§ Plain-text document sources
--- START ---

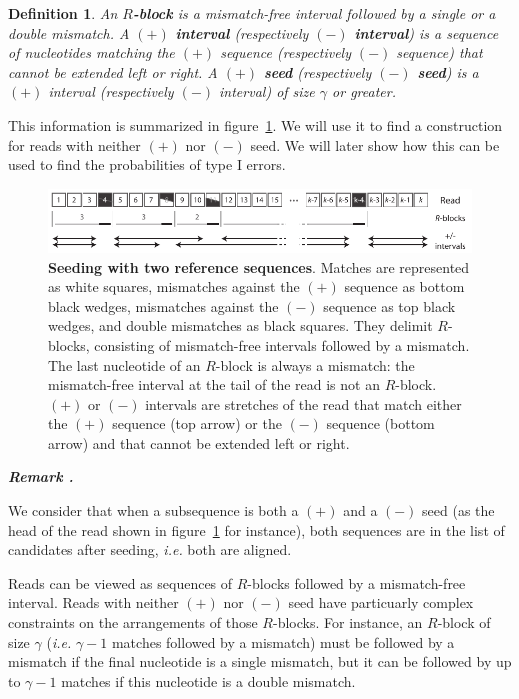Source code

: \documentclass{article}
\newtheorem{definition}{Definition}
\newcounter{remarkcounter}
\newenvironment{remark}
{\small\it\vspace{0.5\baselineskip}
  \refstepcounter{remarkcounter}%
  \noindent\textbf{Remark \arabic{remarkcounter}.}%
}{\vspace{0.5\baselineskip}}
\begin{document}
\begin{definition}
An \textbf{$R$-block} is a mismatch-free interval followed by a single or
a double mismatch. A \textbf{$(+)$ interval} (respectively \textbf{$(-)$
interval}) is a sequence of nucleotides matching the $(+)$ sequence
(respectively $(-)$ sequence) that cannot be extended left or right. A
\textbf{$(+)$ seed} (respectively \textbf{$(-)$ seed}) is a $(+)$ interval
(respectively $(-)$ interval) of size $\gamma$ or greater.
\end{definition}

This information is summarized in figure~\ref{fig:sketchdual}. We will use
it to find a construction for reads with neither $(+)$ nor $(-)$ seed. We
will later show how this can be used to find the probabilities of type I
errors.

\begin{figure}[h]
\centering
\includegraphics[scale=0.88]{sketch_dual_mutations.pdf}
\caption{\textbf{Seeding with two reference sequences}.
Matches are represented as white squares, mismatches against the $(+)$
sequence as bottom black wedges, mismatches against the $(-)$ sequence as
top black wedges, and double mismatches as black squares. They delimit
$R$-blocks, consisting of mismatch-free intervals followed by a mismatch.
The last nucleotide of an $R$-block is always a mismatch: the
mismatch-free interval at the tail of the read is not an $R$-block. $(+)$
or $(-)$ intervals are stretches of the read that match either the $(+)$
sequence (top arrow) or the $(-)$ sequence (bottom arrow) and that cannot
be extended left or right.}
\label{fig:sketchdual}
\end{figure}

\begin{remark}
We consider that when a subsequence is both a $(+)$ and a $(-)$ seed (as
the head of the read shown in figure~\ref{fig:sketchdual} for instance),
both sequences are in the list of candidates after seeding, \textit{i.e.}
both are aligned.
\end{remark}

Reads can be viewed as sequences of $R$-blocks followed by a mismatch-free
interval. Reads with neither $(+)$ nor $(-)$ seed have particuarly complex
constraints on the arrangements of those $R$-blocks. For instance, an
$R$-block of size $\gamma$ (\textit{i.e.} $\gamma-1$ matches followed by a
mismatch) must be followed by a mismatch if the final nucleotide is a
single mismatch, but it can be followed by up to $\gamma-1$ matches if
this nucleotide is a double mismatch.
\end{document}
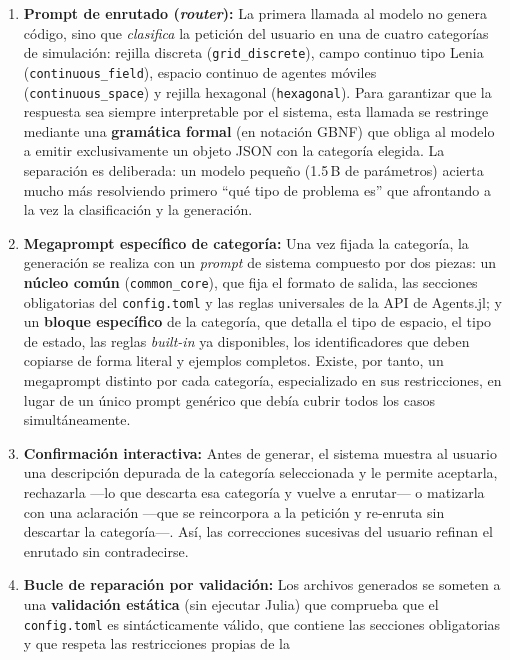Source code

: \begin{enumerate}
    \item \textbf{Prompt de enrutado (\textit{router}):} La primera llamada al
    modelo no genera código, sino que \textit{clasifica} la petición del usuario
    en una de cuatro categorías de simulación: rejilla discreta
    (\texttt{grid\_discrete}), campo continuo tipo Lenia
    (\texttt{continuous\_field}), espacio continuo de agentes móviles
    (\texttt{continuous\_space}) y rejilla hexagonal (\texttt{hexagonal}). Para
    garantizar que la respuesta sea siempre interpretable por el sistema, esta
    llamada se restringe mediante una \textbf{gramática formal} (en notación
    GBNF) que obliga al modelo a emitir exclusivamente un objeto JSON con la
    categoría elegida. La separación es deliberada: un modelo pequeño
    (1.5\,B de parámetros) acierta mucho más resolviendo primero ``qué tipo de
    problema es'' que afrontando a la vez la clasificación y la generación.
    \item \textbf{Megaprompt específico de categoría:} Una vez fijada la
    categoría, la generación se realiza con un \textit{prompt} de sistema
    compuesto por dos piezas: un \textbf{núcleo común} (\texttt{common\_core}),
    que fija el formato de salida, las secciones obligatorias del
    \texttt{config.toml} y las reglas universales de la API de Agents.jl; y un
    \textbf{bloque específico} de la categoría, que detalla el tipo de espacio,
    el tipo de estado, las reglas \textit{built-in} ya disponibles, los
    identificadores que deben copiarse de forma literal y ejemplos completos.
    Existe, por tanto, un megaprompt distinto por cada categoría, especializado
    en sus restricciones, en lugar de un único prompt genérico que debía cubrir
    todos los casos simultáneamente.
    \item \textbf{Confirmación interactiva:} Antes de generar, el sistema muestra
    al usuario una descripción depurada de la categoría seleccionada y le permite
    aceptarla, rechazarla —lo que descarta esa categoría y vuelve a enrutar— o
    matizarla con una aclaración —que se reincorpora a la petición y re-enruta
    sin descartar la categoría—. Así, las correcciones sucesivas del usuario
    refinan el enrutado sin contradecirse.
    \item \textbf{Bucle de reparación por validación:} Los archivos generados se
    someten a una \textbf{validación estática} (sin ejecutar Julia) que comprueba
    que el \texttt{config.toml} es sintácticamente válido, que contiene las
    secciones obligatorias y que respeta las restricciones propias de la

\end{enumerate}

--- END ---

§ WHAT THE EXERCISE ASKS
Write out again exactly the lines that run from the one holding "el sistema muestra" through the last line of the data; omit all other lines.

§ TASK RESPONSE
    \item \textbf{Confirmación interactiva:} Antes de generar, el sistema muestra
    al usuario una descripción depurada de la categoría seleccionada y le permite
    aceptarla, rechazarla —lo que descarta esa categoría y vuelve a enrutar— o
    matizarla con una aclaración —que se reincorpora a la petición y re-enruta
    sin descartar la categoría—. Así, las correcciones sucesivas del usuario
    refinan el enrutado sin contradecirse.
    \item \textbf{Bucle de reparación por validación:} Los archivos generados se
    someten a una \textbf{validación estática} (sin ejecutar Julia) que comprueba
    que el \texttt{config.toml} es sintácticamente válido, que contiene las
    secciones obligatorias y que respeta las restricciones propias de la

\end{enumerate}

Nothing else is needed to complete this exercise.